- _YOUR INSTRUCTIONS_: Below are the records; copy exactly the stretch from the line containing "edge-location | gauge |" through the line containing "and uncached bandwidth", both ends included, and nothing else.

- _EXTRACTED RECORDS_:
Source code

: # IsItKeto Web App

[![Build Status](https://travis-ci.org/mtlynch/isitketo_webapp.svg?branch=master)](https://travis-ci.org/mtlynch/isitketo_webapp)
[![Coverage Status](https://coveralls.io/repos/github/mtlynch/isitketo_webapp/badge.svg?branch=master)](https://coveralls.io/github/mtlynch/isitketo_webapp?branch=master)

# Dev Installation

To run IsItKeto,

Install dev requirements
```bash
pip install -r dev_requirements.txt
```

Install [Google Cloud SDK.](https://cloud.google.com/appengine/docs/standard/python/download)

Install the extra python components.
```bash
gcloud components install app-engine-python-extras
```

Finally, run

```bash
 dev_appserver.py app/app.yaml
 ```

...

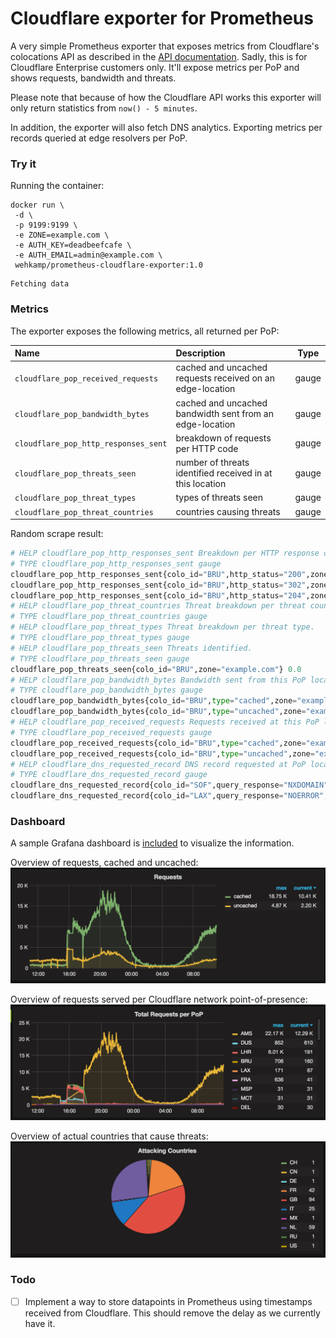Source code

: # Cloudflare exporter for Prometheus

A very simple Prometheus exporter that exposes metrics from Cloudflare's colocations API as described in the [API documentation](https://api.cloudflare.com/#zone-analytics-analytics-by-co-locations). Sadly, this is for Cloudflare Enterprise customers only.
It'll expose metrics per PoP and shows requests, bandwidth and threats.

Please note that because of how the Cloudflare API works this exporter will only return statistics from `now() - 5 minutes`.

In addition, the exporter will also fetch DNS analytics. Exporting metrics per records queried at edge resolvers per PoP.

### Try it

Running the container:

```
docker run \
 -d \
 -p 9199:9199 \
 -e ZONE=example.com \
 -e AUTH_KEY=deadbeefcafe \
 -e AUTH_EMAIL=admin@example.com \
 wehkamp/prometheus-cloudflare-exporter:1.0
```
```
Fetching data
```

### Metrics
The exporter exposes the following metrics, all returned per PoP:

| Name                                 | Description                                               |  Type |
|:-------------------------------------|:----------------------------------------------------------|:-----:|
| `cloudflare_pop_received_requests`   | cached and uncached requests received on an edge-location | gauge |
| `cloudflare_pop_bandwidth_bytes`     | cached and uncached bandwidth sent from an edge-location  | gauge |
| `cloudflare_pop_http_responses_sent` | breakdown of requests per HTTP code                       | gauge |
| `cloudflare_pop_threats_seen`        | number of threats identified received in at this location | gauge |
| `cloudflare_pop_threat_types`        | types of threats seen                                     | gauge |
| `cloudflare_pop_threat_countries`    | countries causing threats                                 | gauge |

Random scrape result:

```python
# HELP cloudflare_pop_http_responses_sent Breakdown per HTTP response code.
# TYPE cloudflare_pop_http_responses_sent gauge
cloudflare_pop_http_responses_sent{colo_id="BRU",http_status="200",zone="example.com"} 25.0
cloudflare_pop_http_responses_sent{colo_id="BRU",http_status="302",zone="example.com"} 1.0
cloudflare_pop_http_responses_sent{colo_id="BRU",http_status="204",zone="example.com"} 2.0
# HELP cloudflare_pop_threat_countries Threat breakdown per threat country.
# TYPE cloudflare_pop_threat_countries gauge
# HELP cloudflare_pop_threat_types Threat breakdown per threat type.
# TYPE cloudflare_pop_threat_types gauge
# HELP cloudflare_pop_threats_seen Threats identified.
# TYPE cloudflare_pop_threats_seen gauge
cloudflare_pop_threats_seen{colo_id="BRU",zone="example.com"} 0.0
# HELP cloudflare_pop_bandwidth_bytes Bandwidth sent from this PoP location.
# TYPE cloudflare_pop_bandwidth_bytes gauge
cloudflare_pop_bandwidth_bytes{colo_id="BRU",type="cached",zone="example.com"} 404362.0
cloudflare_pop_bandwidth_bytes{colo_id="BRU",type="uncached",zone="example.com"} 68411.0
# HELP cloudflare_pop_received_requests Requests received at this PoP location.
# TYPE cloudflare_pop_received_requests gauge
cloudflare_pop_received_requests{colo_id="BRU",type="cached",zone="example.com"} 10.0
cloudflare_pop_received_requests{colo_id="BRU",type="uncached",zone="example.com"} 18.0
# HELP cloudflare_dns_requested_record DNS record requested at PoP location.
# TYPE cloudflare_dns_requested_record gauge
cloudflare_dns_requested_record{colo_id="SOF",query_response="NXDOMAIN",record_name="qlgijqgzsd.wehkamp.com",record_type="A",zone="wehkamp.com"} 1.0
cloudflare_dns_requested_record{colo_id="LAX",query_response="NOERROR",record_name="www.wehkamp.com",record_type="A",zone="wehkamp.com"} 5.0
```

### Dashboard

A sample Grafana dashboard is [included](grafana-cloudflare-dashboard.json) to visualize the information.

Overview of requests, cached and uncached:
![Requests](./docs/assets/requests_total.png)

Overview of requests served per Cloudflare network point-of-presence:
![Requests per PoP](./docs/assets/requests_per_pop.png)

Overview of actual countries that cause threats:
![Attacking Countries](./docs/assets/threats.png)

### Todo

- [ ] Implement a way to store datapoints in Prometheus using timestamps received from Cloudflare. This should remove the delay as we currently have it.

- _TASK SOLUTION_:
| `cloudflare_pop_received_requests`   | cached and uncached requests received on an edge-location | gauge |
| `cloudflare_pop_bandwidth_bytes`     | cached and uncached bandwidth sent from an edge-location  | gauge |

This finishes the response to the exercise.